Saved data entries
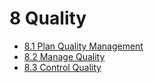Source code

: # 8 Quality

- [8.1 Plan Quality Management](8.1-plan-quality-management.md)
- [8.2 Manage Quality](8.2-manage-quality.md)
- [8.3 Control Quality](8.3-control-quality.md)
--
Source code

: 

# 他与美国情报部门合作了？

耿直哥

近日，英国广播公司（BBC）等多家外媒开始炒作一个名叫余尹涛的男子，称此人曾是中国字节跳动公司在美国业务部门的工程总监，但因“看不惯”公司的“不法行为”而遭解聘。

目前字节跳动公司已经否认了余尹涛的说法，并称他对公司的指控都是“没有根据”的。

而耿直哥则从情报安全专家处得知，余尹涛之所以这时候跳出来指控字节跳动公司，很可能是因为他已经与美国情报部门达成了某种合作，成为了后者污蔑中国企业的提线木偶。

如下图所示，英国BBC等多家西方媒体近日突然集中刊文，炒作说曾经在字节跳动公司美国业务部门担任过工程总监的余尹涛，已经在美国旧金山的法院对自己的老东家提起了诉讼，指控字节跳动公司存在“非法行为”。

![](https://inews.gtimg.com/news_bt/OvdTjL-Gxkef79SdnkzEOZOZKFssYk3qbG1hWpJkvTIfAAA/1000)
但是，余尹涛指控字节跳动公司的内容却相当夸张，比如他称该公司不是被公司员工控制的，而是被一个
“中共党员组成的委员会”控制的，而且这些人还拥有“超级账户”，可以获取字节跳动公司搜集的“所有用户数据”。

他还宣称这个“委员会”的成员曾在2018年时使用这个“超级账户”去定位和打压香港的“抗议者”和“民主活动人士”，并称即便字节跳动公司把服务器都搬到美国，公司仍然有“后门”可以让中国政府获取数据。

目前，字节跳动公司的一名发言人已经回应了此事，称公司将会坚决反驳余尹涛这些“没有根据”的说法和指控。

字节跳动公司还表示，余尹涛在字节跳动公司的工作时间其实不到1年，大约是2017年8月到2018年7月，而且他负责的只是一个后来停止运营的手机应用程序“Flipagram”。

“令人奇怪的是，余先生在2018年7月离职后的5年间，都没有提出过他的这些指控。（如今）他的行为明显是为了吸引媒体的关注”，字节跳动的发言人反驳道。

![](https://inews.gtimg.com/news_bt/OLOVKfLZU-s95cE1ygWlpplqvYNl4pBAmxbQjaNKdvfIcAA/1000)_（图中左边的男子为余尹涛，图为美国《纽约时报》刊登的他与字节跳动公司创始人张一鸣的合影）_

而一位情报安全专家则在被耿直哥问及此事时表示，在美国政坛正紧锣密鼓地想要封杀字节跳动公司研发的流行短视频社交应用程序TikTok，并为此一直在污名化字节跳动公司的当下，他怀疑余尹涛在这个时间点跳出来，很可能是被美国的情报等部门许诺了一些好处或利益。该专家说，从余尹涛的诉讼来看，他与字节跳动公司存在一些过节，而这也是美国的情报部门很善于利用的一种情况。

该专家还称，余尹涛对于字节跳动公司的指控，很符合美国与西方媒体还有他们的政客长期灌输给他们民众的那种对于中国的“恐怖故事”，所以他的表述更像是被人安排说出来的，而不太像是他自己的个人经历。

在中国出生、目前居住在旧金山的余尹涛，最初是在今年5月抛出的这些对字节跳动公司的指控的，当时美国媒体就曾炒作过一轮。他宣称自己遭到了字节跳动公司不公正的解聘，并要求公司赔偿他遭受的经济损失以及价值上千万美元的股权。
* * *
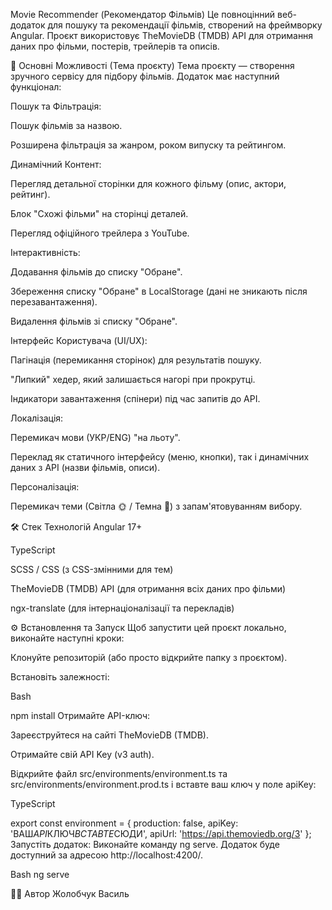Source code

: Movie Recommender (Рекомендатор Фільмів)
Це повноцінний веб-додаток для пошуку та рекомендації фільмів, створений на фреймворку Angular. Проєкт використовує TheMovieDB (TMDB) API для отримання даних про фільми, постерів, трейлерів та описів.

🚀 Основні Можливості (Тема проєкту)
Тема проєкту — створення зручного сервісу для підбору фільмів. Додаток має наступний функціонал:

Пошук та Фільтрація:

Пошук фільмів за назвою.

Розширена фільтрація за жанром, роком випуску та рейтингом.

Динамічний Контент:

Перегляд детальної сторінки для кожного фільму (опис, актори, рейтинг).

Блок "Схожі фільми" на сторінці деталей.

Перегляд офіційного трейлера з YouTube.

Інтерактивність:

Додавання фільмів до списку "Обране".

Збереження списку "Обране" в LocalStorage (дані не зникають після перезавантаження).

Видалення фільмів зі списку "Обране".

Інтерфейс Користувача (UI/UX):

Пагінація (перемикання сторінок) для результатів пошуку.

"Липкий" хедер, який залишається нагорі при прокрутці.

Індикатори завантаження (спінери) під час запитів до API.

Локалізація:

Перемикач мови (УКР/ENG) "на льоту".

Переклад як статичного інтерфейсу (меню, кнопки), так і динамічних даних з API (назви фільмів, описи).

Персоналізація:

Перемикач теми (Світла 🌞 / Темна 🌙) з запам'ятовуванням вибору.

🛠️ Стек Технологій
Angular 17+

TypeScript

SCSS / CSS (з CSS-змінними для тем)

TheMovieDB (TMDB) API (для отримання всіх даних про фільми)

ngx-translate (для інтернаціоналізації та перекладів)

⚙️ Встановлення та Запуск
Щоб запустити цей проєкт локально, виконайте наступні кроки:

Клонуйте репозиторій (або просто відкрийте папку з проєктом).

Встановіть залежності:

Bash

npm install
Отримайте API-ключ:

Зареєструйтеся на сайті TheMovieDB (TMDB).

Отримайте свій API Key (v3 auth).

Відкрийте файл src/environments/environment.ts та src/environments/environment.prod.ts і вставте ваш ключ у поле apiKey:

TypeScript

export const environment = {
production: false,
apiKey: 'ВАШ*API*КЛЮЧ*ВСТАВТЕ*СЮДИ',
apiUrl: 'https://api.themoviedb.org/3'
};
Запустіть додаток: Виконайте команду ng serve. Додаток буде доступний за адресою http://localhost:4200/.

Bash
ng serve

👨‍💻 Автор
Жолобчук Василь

Assignment
Reproduce exactly the section above that begins at the line containing "Перегляд офіційного трейлера з YouTube." and ends at the line containing "Клонуйте репозиторій (або", leaving out all other lines.

Reply
Перегляд офіційного трейлера з YouTube.

Інтерактивність:

Додавання фільмів до списку "Обране".

Збереження списку "Обране" в LocalStorage (дані не зникають після перезавантаження).

Видалення фільмів зі списку "Обране".

Інтерфейс Користувача (UI/UX):

Пагінація (перемикання сторінок) для результатів пошуку.

"Липкий" хедер, який залишається нагорі при прокрутці.

Індикатори завантаження (спінери) під час запитів до API.

Локалізація:

Перемикач мови (УКР/ENG) "на льоту".

Переклад як статичного інтерфейсу (меню, кнопки), так і динамічних даних з API (назви фільмів, описи).

Персоналізація:

Перемикач теми (Світла 🌞 / Темна 🌙) з запам'ятовуванням вибору.

🛠️ Стек Технологій
Angular 17+

TypeScript

SCSS / CSS (з CSS-змінними для тем)

TheMovieDB (TMDB) API (для отримання всіх даних про фільми)

ngx-translate (для інтернаціоналізації та перекладів)

⚙️ Встановлення та Запуск
Щоб запустити цей проєкт локально, виконайте наступні кроки:

Клонуйте репозиторій (або просто відкрийте папку з проєктом).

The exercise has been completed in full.